Ucraina
Referendum in Donetsk e Lugansk: vince il sì all'indipendenza dall'Ucraina
Mosca auspica il dialogo tra esse e Kiev
Il risultato del referendum separatista dell'11 maggio nelle regioni russofone dell'Ucraina Sud-orientale di Donetsk e Luganskore a favore dell'indipendenza da Kiev era scontato, analogamente alla Crimea dove il 16 marzo scorso erano state votate la secessione dall'Ucraina e l'incorporazione nella Federazione russa.
Gli elettori erano circa 5 milioni, di cui 3,2 milioni nella regione di Donetsk e 1,8 milioni in quella di Lugansk e, secondo quanto dichiarato dal vice presidente della commissione elettorale dell'autoproclamata repubblica popolare di Donetsk, i votanti sono stati oltre il 74% degli aventi diritto; quasi il 96% dei voti di Lugansk e il 90% di quelli di Donetsk è andato a favore dell'indipendenza dall'Ucraina. Dati simili a quelli della Crimea, ma se allora il nuovo zar del Cremlino Vladimir Putin ci aveva messo solo due giorni per firmare l'accordo per il riconoscimento della Crimea come paese sovrano e indipendente e annettersi la penisola nel Mar Nero, questa volta ha tirato il freno a mano e auspicato il dialogo tra le due regioni e il governo centrale di Kiev.
Il comunicato dell'ufficio stampa del Cremlino affermava che Mosca “rispetta l'espressione della volontà della popolazione e spera nel dialogo tra i rappresentanti di Kiev, di Donetsk e di Lugansk”. Staremo a vedere se si tratti di una pausa momentanea voluta da Putin per non incendiare da subito e definitivamente l'Ucraina o un aggiustamento della tattica di Mosca che dopo il muro contro muro potrebbe “accontentarsi” di una soluzione che preveda uno statuto speciale per le due regioni, una forma di autonomia ma pur sempre all'interno di un Ucraina magari non dentro la Nato e in buoni rapporti con la Russia.
D'altra parte l'esito del referendum era quello di “dichiarare il nostro diritto di autodeterminazione, non vogliamo smettere di essere parte dell’Ucraina, tantomeno diventare parte della Russia”, affermava il responsabile della commissione elettorale di Donetsk. Smentito dal capo dell'autoproclamata Repubblica popolare di Donetsk, Denis Pushilin, che proclamava la sovranità del nuovo Stato in base ai risultati del referendum e annunciava di voler chiedere alla Russia di esaminare la richiesta di annessione.

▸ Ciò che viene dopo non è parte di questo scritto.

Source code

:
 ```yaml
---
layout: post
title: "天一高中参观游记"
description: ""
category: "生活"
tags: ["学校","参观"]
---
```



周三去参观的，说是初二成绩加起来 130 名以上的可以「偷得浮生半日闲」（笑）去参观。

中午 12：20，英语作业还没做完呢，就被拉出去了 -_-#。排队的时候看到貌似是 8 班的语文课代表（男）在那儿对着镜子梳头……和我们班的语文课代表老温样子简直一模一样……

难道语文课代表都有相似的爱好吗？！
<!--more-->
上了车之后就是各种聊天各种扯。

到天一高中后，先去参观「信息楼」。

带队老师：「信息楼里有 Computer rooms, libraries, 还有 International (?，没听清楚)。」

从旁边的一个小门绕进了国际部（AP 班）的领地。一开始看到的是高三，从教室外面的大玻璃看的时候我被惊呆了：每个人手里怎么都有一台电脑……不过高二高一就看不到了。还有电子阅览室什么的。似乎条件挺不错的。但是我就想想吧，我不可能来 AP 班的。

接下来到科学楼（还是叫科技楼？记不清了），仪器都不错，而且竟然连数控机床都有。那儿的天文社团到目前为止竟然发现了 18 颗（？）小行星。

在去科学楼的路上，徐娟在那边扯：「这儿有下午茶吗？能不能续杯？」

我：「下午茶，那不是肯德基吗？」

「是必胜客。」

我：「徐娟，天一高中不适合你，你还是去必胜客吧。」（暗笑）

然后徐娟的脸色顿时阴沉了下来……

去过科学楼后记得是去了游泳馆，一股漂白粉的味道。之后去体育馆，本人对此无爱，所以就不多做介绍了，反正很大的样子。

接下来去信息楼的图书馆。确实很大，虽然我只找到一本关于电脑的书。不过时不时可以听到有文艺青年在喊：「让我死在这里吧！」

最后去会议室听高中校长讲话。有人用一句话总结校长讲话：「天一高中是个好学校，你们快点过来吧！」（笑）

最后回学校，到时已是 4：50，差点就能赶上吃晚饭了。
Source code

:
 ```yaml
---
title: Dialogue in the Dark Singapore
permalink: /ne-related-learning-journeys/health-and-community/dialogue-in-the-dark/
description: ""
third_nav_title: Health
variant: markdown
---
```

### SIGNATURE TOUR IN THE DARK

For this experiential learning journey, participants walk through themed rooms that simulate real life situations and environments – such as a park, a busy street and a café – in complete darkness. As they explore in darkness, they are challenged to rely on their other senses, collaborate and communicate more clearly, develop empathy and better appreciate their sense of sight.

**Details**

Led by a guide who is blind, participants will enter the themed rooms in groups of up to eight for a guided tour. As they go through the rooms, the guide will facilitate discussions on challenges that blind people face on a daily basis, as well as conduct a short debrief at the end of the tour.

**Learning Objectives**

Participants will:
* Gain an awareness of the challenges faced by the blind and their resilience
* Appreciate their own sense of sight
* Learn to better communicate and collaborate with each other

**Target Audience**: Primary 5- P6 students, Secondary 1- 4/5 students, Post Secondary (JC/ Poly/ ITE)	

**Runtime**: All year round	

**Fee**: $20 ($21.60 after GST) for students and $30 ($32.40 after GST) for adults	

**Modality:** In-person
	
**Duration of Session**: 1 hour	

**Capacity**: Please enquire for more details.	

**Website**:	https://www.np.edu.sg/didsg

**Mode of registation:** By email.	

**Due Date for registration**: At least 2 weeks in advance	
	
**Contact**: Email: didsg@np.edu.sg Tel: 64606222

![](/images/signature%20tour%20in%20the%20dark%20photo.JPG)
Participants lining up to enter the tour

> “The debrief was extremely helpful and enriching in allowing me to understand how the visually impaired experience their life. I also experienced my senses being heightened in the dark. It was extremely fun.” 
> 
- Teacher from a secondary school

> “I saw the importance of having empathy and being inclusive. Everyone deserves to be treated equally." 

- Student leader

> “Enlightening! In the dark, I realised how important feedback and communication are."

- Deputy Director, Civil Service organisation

Da parte del governo liberista e fascista di Kiev, spalleggiato dagli imperialisti Usa e Ue che sono i veri antagonisti dell'imperialismo russo, non ci sono dubbi, il referendum è stata una “farsa di propaganda senza conseguenze giuridiche”, ha affermato il presidente ucraino ad interim Oleksandr Turcinov. Che tra l'altro non ha fermato neanche nel giorno del voto l'offensiva dell'esercito, appoggiato da mercenari della statunitense Academy e da formazioni paramilitari del governativo partito neonazista Pravy Sektor, per riprendere il controllo delle città controllate dagli indipendentisti russofoni, probabilmente aiutati da Mosca.
Per Kiev e i paesi imperialisti occidentali l'unico voto che conta è quello delle presidenziali del 25 maggio. Obama ci punta per rafforzare il suo governo filo-occidentale e mettere le mani sul paese, o forse anche solo su una parte se non ci riesce con le regioni russofone dell'Est; Putin può permettersi di aspettare un momento e vedere se dalla consultazione uscisse un governo meno legato a doppio filo con Washinghton; l'Unione europea a guida tedesca sta con gli Usa ma punta sul fatto che comunque nei prossimi mesi l’architettura dell’Ucraina probabilmente dovrà essere cambiata in senso autonomista o federale per evitare che lo Stato si spacchi per conto suo, sotto la regia delle pressioni esterne. L'altra possibilità è che le frontiere siano modificate con le armi.
La Merkel e Hollande in una nota congiunta dell'11 maggio hanno chiesto esplicitamente al governo di Kiev di fermare gli attacchi e le truppe nelle regioni orientali. “L’uso illegittimo della forza per proteggere i beni e le persone deve essere proporzionato”, hanno affermato i due leader europei chiedendo a Kiev di “astenersi dal condurre azioni offensive prima delle elezioni” del 25 maggio. Stesso appello lanciato il 13 maggio dal ministro degli Esteri russo Lavrov. Appello al momento disatteso dal governo di Kiev.